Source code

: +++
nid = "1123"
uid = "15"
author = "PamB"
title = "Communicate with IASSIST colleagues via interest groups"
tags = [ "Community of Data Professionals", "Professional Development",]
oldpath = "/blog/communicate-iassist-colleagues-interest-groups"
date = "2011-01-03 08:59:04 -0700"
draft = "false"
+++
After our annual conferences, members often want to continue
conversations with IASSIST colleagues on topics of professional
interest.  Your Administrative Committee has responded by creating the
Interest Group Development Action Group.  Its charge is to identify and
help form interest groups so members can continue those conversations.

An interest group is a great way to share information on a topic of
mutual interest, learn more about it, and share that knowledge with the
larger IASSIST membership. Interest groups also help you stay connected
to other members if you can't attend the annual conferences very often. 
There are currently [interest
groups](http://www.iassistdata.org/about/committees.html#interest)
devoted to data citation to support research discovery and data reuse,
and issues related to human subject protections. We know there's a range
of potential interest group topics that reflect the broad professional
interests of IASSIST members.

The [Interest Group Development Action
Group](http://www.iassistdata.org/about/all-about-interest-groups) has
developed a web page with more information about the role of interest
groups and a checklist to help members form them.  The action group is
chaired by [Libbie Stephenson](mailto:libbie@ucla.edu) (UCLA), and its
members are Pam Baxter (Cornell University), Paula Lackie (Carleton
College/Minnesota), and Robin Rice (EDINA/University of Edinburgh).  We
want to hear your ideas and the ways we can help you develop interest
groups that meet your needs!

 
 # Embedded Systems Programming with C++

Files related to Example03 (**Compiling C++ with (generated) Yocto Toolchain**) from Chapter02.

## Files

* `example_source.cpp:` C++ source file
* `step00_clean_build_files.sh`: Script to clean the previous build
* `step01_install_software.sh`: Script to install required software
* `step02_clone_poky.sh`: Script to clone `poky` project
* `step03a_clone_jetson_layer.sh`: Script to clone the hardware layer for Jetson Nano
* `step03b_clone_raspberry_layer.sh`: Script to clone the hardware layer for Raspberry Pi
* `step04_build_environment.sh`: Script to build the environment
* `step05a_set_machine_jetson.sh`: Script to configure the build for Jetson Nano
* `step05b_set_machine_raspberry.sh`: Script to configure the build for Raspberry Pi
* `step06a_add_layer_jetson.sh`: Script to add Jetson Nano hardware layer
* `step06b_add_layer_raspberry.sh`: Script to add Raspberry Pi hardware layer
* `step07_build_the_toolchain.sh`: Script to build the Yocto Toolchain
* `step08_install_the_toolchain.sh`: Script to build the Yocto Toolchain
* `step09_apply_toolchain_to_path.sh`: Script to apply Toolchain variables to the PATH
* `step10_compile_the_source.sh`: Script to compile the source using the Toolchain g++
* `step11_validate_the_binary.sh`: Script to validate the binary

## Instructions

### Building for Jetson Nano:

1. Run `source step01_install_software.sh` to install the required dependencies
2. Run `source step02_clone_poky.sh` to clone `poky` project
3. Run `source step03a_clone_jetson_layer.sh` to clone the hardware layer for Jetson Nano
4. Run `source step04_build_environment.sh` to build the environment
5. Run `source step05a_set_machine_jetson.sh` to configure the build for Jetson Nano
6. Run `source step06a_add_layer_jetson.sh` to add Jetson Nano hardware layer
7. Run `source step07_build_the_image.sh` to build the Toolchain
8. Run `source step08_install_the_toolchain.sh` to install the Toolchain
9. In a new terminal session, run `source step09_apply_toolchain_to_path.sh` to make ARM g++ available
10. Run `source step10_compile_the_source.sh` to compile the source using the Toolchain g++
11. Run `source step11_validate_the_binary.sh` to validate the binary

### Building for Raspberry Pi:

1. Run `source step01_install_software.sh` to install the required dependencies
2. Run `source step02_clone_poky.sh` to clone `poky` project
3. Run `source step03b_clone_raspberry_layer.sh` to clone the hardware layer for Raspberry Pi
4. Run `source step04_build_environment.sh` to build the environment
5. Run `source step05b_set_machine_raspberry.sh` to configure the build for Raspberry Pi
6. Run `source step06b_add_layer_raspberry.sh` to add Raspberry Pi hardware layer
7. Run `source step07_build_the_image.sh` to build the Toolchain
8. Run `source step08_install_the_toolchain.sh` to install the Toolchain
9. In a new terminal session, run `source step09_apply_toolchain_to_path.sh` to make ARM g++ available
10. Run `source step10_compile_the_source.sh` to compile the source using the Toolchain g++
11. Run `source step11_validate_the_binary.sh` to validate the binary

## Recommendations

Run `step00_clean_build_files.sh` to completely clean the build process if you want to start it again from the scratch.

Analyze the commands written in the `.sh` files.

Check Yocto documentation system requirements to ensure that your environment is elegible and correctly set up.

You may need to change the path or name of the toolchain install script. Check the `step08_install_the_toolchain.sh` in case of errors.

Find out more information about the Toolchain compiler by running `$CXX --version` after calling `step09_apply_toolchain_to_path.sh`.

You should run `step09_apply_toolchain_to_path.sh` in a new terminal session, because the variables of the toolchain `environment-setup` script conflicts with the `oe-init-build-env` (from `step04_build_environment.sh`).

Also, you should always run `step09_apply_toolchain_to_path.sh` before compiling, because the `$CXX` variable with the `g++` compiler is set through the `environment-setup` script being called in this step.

* _WORK ITEM_
Each entry above should be output again, precisely as given.

* _EXERCISE ANSWER_
Source code

: +++
nid = "1123"
uid = "15"
author = "PamB"
title = "Communicate with IASSIST colleagues via interest groups"
tags = [ "Community of Data Professionals", "Professional Development",]
oldpath = "/blog/communicate-iassist-colleagues-interest-groups"
date = "2011-01-03 08:59:04 -0700"
draft = "false"
+++
After our annual conferences, members often want to continue
conversations with IASSIST colleagues on topics of professional
interest.  Your Administrative Committee has responded by creating the
Interest Group Development Action Group.  Its charge is to identify and
help form interest groups so members can continue those conversations.

An interest group is a great way to share information on a topic of
mutual interest, learn more about it, and share that knowledge with the
larger IASSIST membership. Interest groups also help you stay connected
to other members if you can't attend the annual conferences very often. 
There are currently [interest
groups](http://www.iassistdata.org/about/committees.html#interest)
devoted to data citation to support research discovery and data reuse,
and issues related to human subject protections. We know there's a range
of potential interest group topics that reflect the broad professional
interests of IASSIST members.

The [Interest Group Development Action
Group](http://www.iassistdata.org/about/all-about-interest-groups) has
developed a web page with more information about the role of interest
groups and a checklist to help members form them.  The action group is
chaired by [Libbie Stephenson](mailto:libbie@ucla.edu) (UCLA), and its
members are Pam Baxter (Cornell University), Paula Lackie (Carleton
College/Minnesota), and Robin Rice (EDINA/University of Edinburgh).  We
want to hear your ideas and the ways we can help you develop interest
groups that meet your needs!

 
 # Embedded Systems Programming with C++

Files related to Example03 (**Compiling C++ with (generated) Yocto Toolchain**) from Chapter02.

## Files

* `example_source.cpp:` C++ source file
* `step00_clean_build_files.sh`: Script to clean the previous build
* `step01_install_software.sh`: Script to install required software
* `step02_clone_poky.sh`: Script to clone `poky` project
* `step03a_clone_jetson_layer.sh`: Script to clone the hardware layer for Jetson Nano
* `step03b_clone_raspberry_layer.sh`: Script to clone the hardware layer for Raspberry Pi
* `step04_build_environment.sh`: Script to build the environment
* `step05a_set_machine_jetson.sh`: Script to configure the build for Jetson Nano
* `step05b_set_machine_raspberry.sh`: Script to configure the build for Raspberry Pi
* `step06a_add_layer_jetson.sh`: Script to add Jetson Nano hardware layer
* `step06b_add_layer_raspberry.sh`: Script to add Raspberry Pi hardware layer
* `step07_build_the_toolchain.sh`: Script to build the Yocto Toolchain
* `step08_install_the_toolchain.sh`: Script to build the Yocto Toolchain
* `step09_apply_toolchain_to_path.sh`: Script to apply Toolchain variables to the PATH
* `step10_compile_the_source.sh`: Script to compile the source using the Toolchain g++
* `step11_validate_the_binary.sh`: Script to validate the binary

## Instructions

### Building for Jetson Nano:

1. Run `source step01_install_software.sh` to install the required dependencies
2. Run `source step02_clone_poky.sh` to clone `poky` project
3. Run `source step03a_clone_jetson_layer.sh` to clone the hardware layer for Jetson Nano
4. Run `source step04_build_environment.sh` to build the environment
5. Run `source step05a_set_machine_jetson.sh` to configure the build for Jetson Nano
6. Run `source step06a_add_layer_jetson.sh` to add Jetson Nano hardware layer
7. Run `source step07_build_the_image.sh` to build the Toolchain
8. Run `source step08_install_the_toolchain.sh` to install the Toolchain
9. In a new terminal session, run `source step09_apply_toolchain_to_path.sh` to make ARM g++ available
10. Run `source step10_compile_the_source.sh` to compile the source using the Toolchain g++
11. Run `source step11_validate_the_binary.sh` to validate the binary

### Building for Raspberry Pi:

1. Run `source step01_install_software.sh` to install the required dependencies
2. Run `source step02_clone_poky.sh` to clone `poky` project
3. Run `source step03b_clone_raspberry_layer.sh` to clone the hardware layer for Raspberry Pi
4. Run `source step04_build_environment.sh` to build the environment
5. Run `source step05b_set_machine_raspberry.sh` to configure the build for Raspberry Pi
6. Run `source step06b_add_layer_raspberry.sh` to add Raspberry Pi hardware layer
7. Run `source step07_build_the_image.sh` to build the Toolchain
8. Run `source step08_install_the_toolchain.sh` to install the Toolchain
9. In a new terminal session, run `source step09_apply_toolchain_to_path.sh` to make ARM g++ available
10. Run `source step10_compile_the_source.sh` to compile the source using the Toolchain g++
11. Run `source step11_validate_the_binary.sh` to validate the binary

## Recommendations

Run `step00_clean_build_files.sh` to completely clean the build process if you want to start it again from the scratch.

Analyze the commands written in the `.sh` files.

Check Yocto documentation system requirements to ensure that your environment is elegible and correctly set up.

You may need to change the path or name of the toolchain install script. Check the `step08_install_the_toolchain.sh` in case of errors.

Find out more information about the Toolchain compiler by running `$CXX --version` after calling `step09_apply_toolchain_to_path.sh`.

You should run `step09_apply_toolchain_to_path.sh` in a new terminal session, because the variables of the toolchain `environment-setup` script conflicts with the `oe-init-build-env` (from `step04_build_environment.sh`).

Also, you should always run `step09_apply_toolchain_to_path.sh` before compiling, because the `$CXX` variable with the `g++` compiler is set through the `environment-setup` script being called in this step.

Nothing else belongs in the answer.